Okay well here's the status of everything.
Long story short Dad still is unconvinced and believes this is an obsession and that everything doesn't fit right, everything's inconsistent, saying how I was always into trains when I was young (I did love Tomas the tank of course but loved Barbie and the like also) saying you did all this buffing up at the gym, trying to get a six pack (Try to fit as a male hoping these feelings would subside, though always thought what am I doing!) He says if he was 100 percent convinced he would be behind me 100 percent. Basically they are under the assumption if I didn't show any obvious signs when I was a child then I can't be transgender. (I was sort of a mix I loved barbies, dolls but also trains and power rangers (fav was the yellow ranger always wanted to be her they got me a red ranger costume which I was like ok what ever I guess). They said I never tried to pee sitting down and the like so it doesn't make sense. When I said I always preferred to be dressed up as a fairy, doll girly attire when wearing costumes and the like they said it didn't matter, all kids probably did.
Him, mum and sissy say well why didn't u come out sooner, why now? They say I'm still unhappy which is bull honestly I'm the happiest I've ever been, though when around them I can get depressed as they treat me still much like a male so I can see why they would think, plus mood swings can be unpredictable but they have no idea how happy I am now that I've been on hrt and finally coming out. trust me if they treated me as the female I am I would be the happiest girl in the world!
They say mainly I'm going at a bull at a gate, coming out to more people, leaving house in female attire. and they said I should still keep it in house (5 months hrt btw now) and when out wear normal male attire no make up etc. They say why are you telling everyone etc (I've now come out to a bunch of my family and friends). They are under the impression it takes like 10 years before srs (Steven carol the therapist said). I told them the SOC and the WPATH general guidelines to transitioning, saying the normal srs requirements and the like, but they simply jump to but is it Australian or not (If not I shouldn't be following it, geez it's worldwide for god sake! There train of thought is I mustn't go to Thailand or any other third rate country, I must do it in Australia. I tell them in all honestly my pace is pretty normal for a mtf, I.e hormones 3 months after therapy, starting to come out more in society (3-5 months hormones).
I tell them how it is and they go "yeah google, all it is is google crap, the world works differently!"

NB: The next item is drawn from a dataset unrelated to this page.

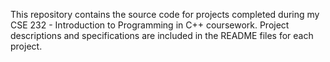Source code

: This repository contains the source code for projects completed during my CSE 232 - Introduction to Programming in C++ coursework. Project descriptions and specifications are included in the README files for each project.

They said dad is going down to see a guy in Melbourne first who specializes in transgender then we are all going down to see him to see If I'm 100 percent mentally stable. Thing is he's still convinced I'm not completely mentally stable, which I know I am now. Last year I wasn't for obvious reasons but since transitioning my mental health has only been getting better and better.
They also say why do you not tie all you hair in a pony tail when out doors? Why leave the fringe. I tell them because the male hairline is different to the female hairline and that I prefer having my bangs down so as not to show it. They say that's stupid no one would pick out that or anything, heck they didn't even know male and females had different hairlines.
They pretty much want me to tone it down and bring it more in house. My sister is saying my attitude is ->-bleeped-<- like, that the way I'm acting around them is cruel and unfair. Like the situation with the birth name yesterday, they said me not answering and really anytime I don't is me being an ->-bleeped-<- and not caring about how they feel.
Dad also says I still see u as my son because your the last "male" of the hodges name and If you were a girl then the name would die.
P.S they also believe than me "wanting" to be female is mainly to do with my asbergeous condition, they believe it's because of my asbergeous compulsions, nothing more.